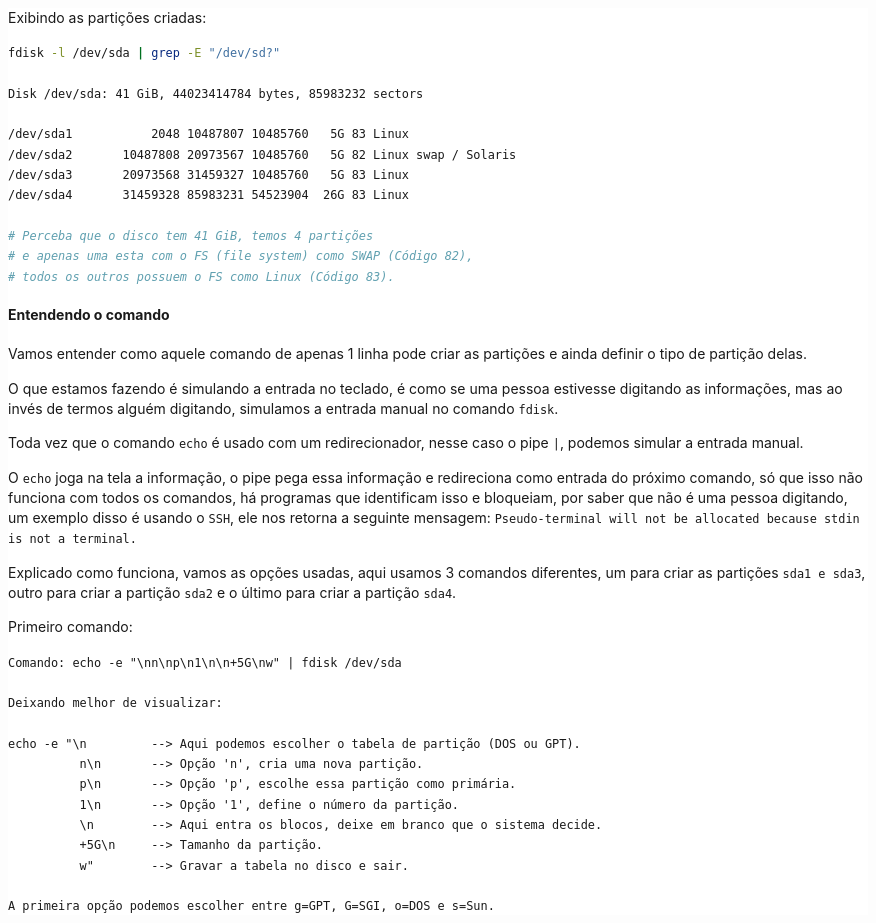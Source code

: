 

Exibindo as partições criadas:

```bash
fdisk -l /dev/sda | grep -E "/dev/sd?"

Disk /dev/sda: 41 GiB, 44023414784 bytes, 85983232 sectors

/dev/sda1           2048 10487807 10485760   5G 83 Linux
/dev/sda2       10487808 20973567 10485760   5G 82 Linux swap / Solaris
/dev/sda3       20973568 31459327 10485760   5G 83 Linux
/dev/sda4       31459328 85983231 54523904  26G 83 Linux

# Perceba que o disco tem 41 GiB, temos 4 partições
# e apenas uma esta com o FS (file system) como SWAP (Código 82), 
# todos os outros possuem o FS como Linux (Código 83).
```



#### Entendendo o comando



Vamos entender como aquele comando de apenas 1 linha pode criar as partições e ainda definir o tipo de partição delas.

O que estamos fazendo é simulando a entrada no teclado, é como se uma pessoa estivesse digitando as informações, mas ao invés de termos alguém digitando, simulamos a entrada manual no comando `fdisk`.

Toda vez que o comando `echo` é usado com um redirecionador, nesse caso o pipe `|`, podemos simular a entrada manual. 

O `echo`  joga na tela a informação, o pipe pega essa informação e redireciona como entrada do próximo comando, só que isso não funciona com todos os comandos, há programas que identificam isso e bloqueiam, por saber que não é uma pessoa digitando, um exemplo disso é usando o `SSH`, ele nos retorna a seguinte mensagem: `Pseudo-terminal will not be allocated because stdin is not a terminal.`



Explicado como funciona, vamos as opções usadas, aqui usamos 3 comandos diferentes, um para criar as partições `sda1 e sda3`, outro para criar a partição `sda2` e o último para criar a partição `sda4`.



Primeiro comando:

```
Comando: echo -e "\nn\np\n1\n\n+5G\nw" | fdisk /dev/sda

Deixando melhor de visualizar:

echo -e "\n			--> Aqui podemos escolher o tabela de partição (DOS ou GPT).
		  n\n		--> Opção 'n', cria uma nova partição.
		  p\n		--> Opção 'p', escolhe essa partição como primária.
		  1\n		--> Opção '1', define o número da partição. 
		  \n		--> Aqui entra os blocos, deixe em branco que o sistema decide.
		  +5G\n		--> Tamanho da partição.
		  w"		--> Gravar a tabela no disco e sair.

A primeira opção podemos escolher entre g=GPT, G=SGI, o=DOS e s=Sun.
```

** Your instructions **
Please copy all lines of the listing in which the string "pessoa" occurs.

** Written solution **
O que estamos fazendo é simulando a entrada no teclado, é como se uma pessoa estivesse digitando as informações, mas ao invés de termos alguém digitando, simulamos a entrada manual no comando `fdisk`.
O `echo`  joga na tela a informação, o pipe pega essa informação e redireciona como entrada do próximo comando, só que isso não funciona com todos os comandos, há programas que identificam isso e bloqueiam, por saber que não é uma pessoa digitando, um exemplo disso é usando o `SSH`, ele nos retorna a seguinte mensagem: `Pseudo-terminal will not be allocated because stdin is not a terminal.`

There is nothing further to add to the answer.